Haydn - a creative man for all seasons
Now that 2009 is a thing of the past, I'd just like to thank everyone who has contributed to the COTY blogs and particularly to the Haydn aficionados. Each blogsite has produced its own style and supporters, and now seems the moment to thank everyone involved.
There can't be many friends who, whatever our mood, always have something rewarding to say to us. Someone whose greatness as a composer doesn't stop him from being good company as well. We have only to read Haydn's vivid comments in his London Notebooks, to feel he must have been tremendously good company. Although he was undoubtedly a master musician, he never seems to have set himself apart from the rest of us, as Berlioz and Wagner often did. To say that he is more like 'one of us' is not to devalue his great talent, but rather to enjoy the fact that he created extraordinary works from quite ordinary circumstances. Like Bach and Handel before him, he produced a vast and varied amount of music. The ability to get on with the job and find endless variety through the application of their craft was something all three composers shared. In Haydn's case, there was no significant genre of classical music that he didn't explore and develop. And the freshness of his invention means that he remains a composer for all moods and all seasons to this day.

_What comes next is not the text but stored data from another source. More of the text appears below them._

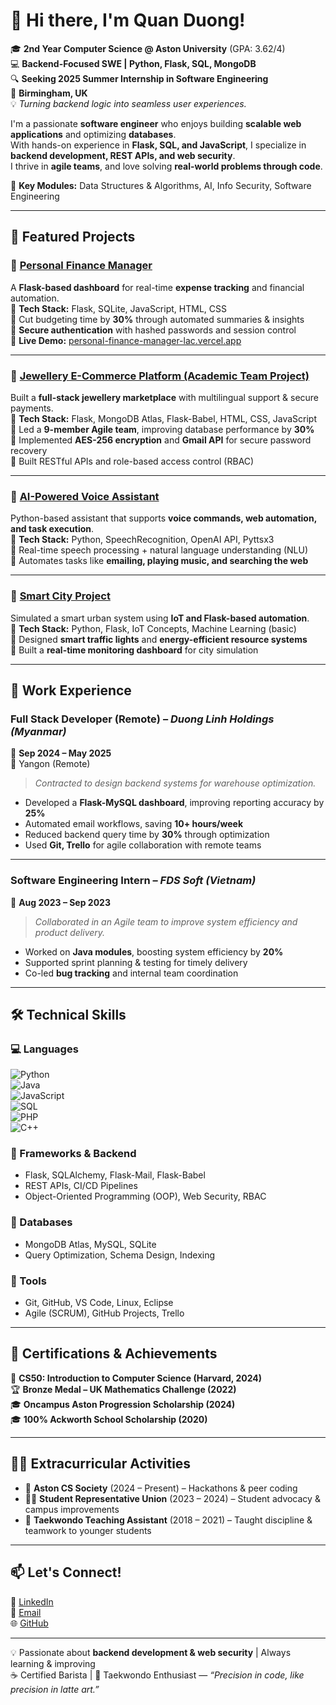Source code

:# 👋 Hi there, I'm Quan Duong!

🎓 **2nd Year Computer Science @ Aston University** (GPA: 3.62/4)  
💻 **Backend-Focused SWE | Python, Flask, SQL, MongoDB**  
🔍 **Seeking 2025 Summer Internship in Software Engineering**  
📍 **Birmingham, UK**  
💡 _Turning backend logic into seamless user experiences._  

I'm a passionate **software engineer** who enjoys building **scalable web applications** and optimizing **databases**.  
With hands-on experience in **Flask, SQL, and JavaScript**, I specialize in **backend development, REST APIs, and web security**.  
I thrive in **agile teams**, and love solving **real-world problems through code**.

🧠 **Key Modules:** Data Structures & Algorithms, AI, Info Security, Software Engineering

---

## 🚀 Featured Projects

### 🔹 [**Personal Finance Manager**](https://github.com/Quanthenewbiecoder/Personal-finance-manager)  
A **Flask-based dashboard** for real-time **expense tracking** and financial automation.  
🔹 **Tech Stack:** Flask, SQLite, JavaScript, HTML, CSS  
🔹 Cut budgeting time by **30%** through automated summaries & insights  
🔹 **Secure authentication** with hashed passwords and session control  
🔹 **Live Demo:** [personal-finance-manager-lac.vercel.app](https://personal-finance-manager-lac.vercel.app)

---

### 🔹 [Jewellery E-Commerce Platform (Academic Team Project)](https://github.com/Quanthenewbiecoder/Team-website-project)  
Built a **full-stack jewellery marketplace** with multilingual support & secure payments.  
🔹 **Tech Stack:** Flask, MongoDB Atlas, Flask-Babel, HTML, CSS, JavaScript  
🔹 Led a **9-member Agile team**, improving database performance by **30%**  
🔹 Implemented **AES-256 encryption** and **Gmail API** for secure password recovery  
🔹 Built RESTful APIs and role-based access control (RBAC)

---

### 🔹 [AI-Powered Voice Assistant](https://github.com/Quanthenewbiecoder/AI-Powered-Voice-Assistant)  
Python-based assistant that supports **voice commands, web automation, and task execution**.  
🔹 **Tech Stack:** Python, SpeechRecognition, OpenAI API, Pyttsx3  
🔹 Real-time speech processing + natural language understanding (NLU)  
🔹 Automates tasks like **emailing, playing music, and searching the web**

---

### 🔹 [Smart City Project](https://github.com/Quanthenewbiecoder/smart_city-project)  
Simulated a smart urban system using **IoT and Flask-based automation**.  
🔹 **Tech Stack:** Python, Flask, IoT Concepts, Machine Learning (basic)  
🔹 Designed **smart traffic lights** and **energy-efficient resource systems**  
🔹 Built a **real-time monitoring dashboard** for city simulation

---

## 💼 Work Experience

### **Full Stack Developer** (Remote) – *Duong Linh Holdings (Myanmar)*  
📅 **Sep 2024 – May 2025**  
📍 Yangon (Remote)  
> _Contracted to design backend systems for warehouse optimization._

- Developed a **Flask-MySQL dashboard**, improving reporting accuracy by **25%**
- Automated email workflows, saving **10+ hours/week**
- Reduced backend query time by **30%** through optimization
- Used **Git, Trello** for agile collaboration with remote teams

---

### **Software Engineering Intern** – *FDS Soft (Vietnam)*  
📅 **Aug 2023 – Sep 2023**  
> _Collaborated in an Agile team to improve system efficiency and product delivery._

- Worked on **Java modules**, boosting system efficiency by **20%**
- Supported sprint planning & testing for timely delivery
- Co-led **bug tracking** and internal team coordination

---

## 🛠 Technical Skills

### 💻 Languages  
![Python](https://img.shields.io/badge/Python-blue?style=flat&logo=python)  
![Java](https://img.shields.io/badge/Java-red?style=flat&logo=java)  
![JavaScript](https://img.shields.io/badge/JavaScript-yellow?style=flat&logo=javascript)  
![SQL](https://img.shields.io/badge/SQL-green?style=flat&logo=mysql)  
![PHP](https://img.shields.io/badge/PHP-purple?style=flat&logo=php)  
![C++](https://img.shields.io/badge/C++-orange?style=flat&logo=cplusplus)

### 🔹 Frameworks & Backend  
- Flask, SQLAlchemy, Flask-Mail, Flask-Babel  
- REST APIs, CI/CD Pipelines  
- Object-Oriented Programming (OOP), Web Security, RBAC  

### 🔹 Databases  
- MongoDB Atlas, MySQL, SQLite  
- Query Optimization, Schema Design, Indexing  

### 🔹 Tools  
- Git, GitHub, VS Code, Linux, Eclipse  
- Agile (SCRUM), GitHub Projects, Trello  

---

## 📜 Certifications & Achievements

🏅 **CS50: Introduction to Computer Science (Harvard, 2024)**  
🏆 **Bronze Medal – UK Mathematics Challenge (2022)**  
🎓 **Oncampus Aston Progression Scholarship (2024)**  
🎓 **100% Ackworth School Scholarship (2020)**  

---

## 🧑‍💻 Extracurricular Activities  

- 💬 **Aston CS Society** (2024 – Present) – Hackathons & peer coding  
- 🧑‍🎓 **Student Representative Union** (2023 – 2024) – Student advocacy & campus improvements  
- 🥋 **Taekwondo Teaching Assistant** (2018 – 2021) – Taught discipline & teamwork to younger students  

---

## 📫 Let's Connect!  

🔗 [LinkedIn](https://linkedin.com/in/duong-anh-quan-bb4b3b1a4)  
📩 [Email](mailto:quan.duong4work@gmail.com)  
🌐 [GitHub](https://github.com/Quanthenewbiecoder)  

---

💡 Passionate about **backend development & web security** | Always learning & improving  
☕ Certified Barista | 🥋 Taekwondo Enthusiast — _“Precision in code, like precision in latte art.”_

- With The Seven Last Words and The Creation, we come closest to sharing his deep faith and spiritualty.
- His string quartets and piano trios fulfil at least two functions for us. They chart a path away from vocal music, which had been the predominant genre in the preceding Baroque era. But they also provide the foundation stone of the rich literature of chamber music that was to follow.

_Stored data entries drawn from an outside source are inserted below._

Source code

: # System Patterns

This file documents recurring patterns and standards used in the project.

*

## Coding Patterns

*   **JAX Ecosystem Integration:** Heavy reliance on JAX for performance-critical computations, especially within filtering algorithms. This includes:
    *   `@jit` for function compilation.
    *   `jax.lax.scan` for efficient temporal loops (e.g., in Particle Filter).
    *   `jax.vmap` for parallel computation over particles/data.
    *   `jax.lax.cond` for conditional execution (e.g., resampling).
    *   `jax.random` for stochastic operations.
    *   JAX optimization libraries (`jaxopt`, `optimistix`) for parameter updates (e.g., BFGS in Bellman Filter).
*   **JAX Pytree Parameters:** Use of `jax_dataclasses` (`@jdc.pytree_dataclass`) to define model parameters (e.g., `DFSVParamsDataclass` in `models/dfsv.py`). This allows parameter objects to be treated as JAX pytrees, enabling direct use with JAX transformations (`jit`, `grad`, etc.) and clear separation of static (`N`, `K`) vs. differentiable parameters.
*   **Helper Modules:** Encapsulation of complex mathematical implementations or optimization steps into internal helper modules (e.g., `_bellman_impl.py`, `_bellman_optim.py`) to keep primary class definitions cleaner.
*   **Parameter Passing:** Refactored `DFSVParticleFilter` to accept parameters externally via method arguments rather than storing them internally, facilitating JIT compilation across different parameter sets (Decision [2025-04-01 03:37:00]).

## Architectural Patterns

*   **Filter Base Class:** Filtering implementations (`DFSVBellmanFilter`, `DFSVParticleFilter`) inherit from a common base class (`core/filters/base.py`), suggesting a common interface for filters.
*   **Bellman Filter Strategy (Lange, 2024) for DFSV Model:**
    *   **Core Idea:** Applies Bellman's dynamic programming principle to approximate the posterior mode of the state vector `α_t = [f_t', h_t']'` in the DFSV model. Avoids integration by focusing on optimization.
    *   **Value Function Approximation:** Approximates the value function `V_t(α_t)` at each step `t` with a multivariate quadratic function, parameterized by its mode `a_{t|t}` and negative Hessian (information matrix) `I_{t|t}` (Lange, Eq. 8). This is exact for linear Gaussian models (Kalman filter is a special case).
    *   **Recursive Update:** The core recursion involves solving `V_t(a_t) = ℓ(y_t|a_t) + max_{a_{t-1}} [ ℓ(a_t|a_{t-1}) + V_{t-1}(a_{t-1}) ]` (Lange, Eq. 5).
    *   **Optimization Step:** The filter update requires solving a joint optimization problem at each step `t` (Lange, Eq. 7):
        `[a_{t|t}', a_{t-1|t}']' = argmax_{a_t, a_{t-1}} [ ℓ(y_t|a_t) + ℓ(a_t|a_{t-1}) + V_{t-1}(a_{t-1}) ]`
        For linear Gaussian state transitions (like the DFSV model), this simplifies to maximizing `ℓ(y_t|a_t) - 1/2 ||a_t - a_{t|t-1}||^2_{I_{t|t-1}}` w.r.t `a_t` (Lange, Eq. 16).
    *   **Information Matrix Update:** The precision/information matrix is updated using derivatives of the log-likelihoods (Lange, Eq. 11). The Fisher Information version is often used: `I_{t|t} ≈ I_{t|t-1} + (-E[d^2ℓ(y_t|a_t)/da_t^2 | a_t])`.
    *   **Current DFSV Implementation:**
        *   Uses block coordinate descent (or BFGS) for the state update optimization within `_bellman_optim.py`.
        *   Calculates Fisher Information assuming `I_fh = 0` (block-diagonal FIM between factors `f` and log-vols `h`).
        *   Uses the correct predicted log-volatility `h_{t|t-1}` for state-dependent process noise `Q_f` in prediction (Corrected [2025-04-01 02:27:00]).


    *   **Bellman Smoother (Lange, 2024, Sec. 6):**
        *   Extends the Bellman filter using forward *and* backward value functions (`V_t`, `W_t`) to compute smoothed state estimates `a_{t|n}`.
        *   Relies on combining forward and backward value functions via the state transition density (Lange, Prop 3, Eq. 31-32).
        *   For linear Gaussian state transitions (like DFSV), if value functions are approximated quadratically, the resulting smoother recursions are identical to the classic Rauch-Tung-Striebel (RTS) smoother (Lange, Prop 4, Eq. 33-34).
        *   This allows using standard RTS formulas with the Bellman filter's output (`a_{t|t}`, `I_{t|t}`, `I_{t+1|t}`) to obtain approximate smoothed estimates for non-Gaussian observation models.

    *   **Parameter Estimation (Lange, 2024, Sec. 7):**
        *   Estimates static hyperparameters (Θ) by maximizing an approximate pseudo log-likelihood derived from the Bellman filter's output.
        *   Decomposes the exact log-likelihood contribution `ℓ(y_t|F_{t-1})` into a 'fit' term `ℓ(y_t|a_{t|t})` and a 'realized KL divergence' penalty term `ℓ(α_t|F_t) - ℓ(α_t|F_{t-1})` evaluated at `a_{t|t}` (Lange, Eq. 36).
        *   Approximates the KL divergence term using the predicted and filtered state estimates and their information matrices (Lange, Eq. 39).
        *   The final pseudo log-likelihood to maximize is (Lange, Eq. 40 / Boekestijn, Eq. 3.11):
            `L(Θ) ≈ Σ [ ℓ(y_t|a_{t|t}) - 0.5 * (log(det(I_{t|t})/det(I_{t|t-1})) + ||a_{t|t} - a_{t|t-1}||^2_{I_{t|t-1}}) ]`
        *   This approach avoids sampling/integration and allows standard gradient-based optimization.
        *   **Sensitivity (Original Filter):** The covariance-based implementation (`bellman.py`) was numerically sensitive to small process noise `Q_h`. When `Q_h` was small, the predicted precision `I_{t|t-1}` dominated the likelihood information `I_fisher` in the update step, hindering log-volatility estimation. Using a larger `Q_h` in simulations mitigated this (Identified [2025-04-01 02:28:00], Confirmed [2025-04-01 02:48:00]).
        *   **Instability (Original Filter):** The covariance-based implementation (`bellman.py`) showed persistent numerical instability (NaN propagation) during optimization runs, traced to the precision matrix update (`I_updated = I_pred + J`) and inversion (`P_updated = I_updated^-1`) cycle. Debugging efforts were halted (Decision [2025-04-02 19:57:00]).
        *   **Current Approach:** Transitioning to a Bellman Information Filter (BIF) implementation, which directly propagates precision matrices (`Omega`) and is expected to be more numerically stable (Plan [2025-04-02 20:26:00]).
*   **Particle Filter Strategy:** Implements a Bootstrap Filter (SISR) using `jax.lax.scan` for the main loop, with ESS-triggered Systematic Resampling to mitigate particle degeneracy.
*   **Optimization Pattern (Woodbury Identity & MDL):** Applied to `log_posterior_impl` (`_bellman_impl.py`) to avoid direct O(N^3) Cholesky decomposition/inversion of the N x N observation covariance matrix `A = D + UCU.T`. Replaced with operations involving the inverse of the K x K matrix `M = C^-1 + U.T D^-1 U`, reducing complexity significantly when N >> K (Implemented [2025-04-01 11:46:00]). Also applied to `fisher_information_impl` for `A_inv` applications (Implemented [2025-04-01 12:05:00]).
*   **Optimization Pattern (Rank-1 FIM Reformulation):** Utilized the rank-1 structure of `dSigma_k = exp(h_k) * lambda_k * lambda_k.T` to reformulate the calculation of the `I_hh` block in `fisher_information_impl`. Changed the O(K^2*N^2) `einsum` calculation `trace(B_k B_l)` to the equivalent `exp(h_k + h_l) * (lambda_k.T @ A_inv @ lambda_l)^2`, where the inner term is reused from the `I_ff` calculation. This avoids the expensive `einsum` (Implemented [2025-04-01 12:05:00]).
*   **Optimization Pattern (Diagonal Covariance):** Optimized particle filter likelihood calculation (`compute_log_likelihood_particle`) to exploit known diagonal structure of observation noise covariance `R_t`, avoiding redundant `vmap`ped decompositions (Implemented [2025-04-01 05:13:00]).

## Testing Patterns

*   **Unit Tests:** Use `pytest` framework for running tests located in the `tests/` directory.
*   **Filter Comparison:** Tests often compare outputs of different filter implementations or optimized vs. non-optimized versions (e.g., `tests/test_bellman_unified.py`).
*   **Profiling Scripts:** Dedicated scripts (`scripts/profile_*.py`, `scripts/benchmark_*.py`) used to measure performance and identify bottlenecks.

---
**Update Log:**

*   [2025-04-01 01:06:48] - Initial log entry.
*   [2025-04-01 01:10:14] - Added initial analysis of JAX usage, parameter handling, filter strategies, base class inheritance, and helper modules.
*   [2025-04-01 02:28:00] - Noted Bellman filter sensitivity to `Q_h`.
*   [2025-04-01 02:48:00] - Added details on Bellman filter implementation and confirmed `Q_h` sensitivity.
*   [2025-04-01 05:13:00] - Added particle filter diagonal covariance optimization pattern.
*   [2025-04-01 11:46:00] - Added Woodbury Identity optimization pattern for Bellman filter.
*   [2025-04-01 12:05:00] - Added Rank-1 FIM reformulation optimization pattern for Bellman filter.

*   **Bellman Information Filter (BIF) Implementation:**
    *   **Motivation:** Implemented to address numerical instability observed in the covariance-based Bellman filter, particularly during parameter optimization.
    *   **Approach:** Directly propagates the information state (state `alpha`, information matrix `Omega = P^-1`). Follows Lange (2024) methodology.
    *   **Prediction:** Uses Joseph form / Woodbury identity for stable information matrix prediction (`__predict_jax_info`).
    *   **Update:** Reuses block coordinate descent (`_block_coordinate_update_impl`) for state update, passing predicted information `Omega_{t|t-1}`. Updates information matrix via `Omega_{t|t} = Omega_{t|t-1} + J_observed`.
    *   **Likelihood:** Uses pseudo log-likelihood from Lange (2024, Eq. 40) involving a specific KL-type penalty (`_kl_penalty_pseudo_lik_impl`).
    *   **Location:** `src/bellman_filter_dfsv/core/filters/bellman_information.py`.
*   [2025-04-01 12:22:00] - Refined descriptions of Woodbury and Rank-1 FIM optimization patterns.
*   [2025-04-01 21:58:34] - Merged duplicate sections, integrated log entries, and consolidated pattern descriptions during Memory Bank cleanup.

- To say, as some critics do, that Haydn lacks talent as a composer of dramatic music is surely too dismissive. I doubt if many music lovers can forget the first time they heard the Trumpet Concerto - a wonderfully extrovert piece that is still one of the defining works of the repertoire. In the case of the operas, we know there's a lot of fine music to be enjoyed in those scores composed for Esterhaza. Fifty years ago people said Handel operas were unstageable - now we think differently. Perhaps it's time to think about doing the same kind of thing for Haydn.
- To follow the changes of style and content in the symphonies is to see something else remarkable. From the exuberance of Le Matin, Le Midi, Le Soir, through to the darker moods of the Trauer and La Passione is striking enough. But then to follow on with the riches of the Paris and London symphonies is a truly magnificent achievement.
- For the Austrian state he wrote a national anthem, while for his friends and colleagues he composed piano sonatas and divertimenti.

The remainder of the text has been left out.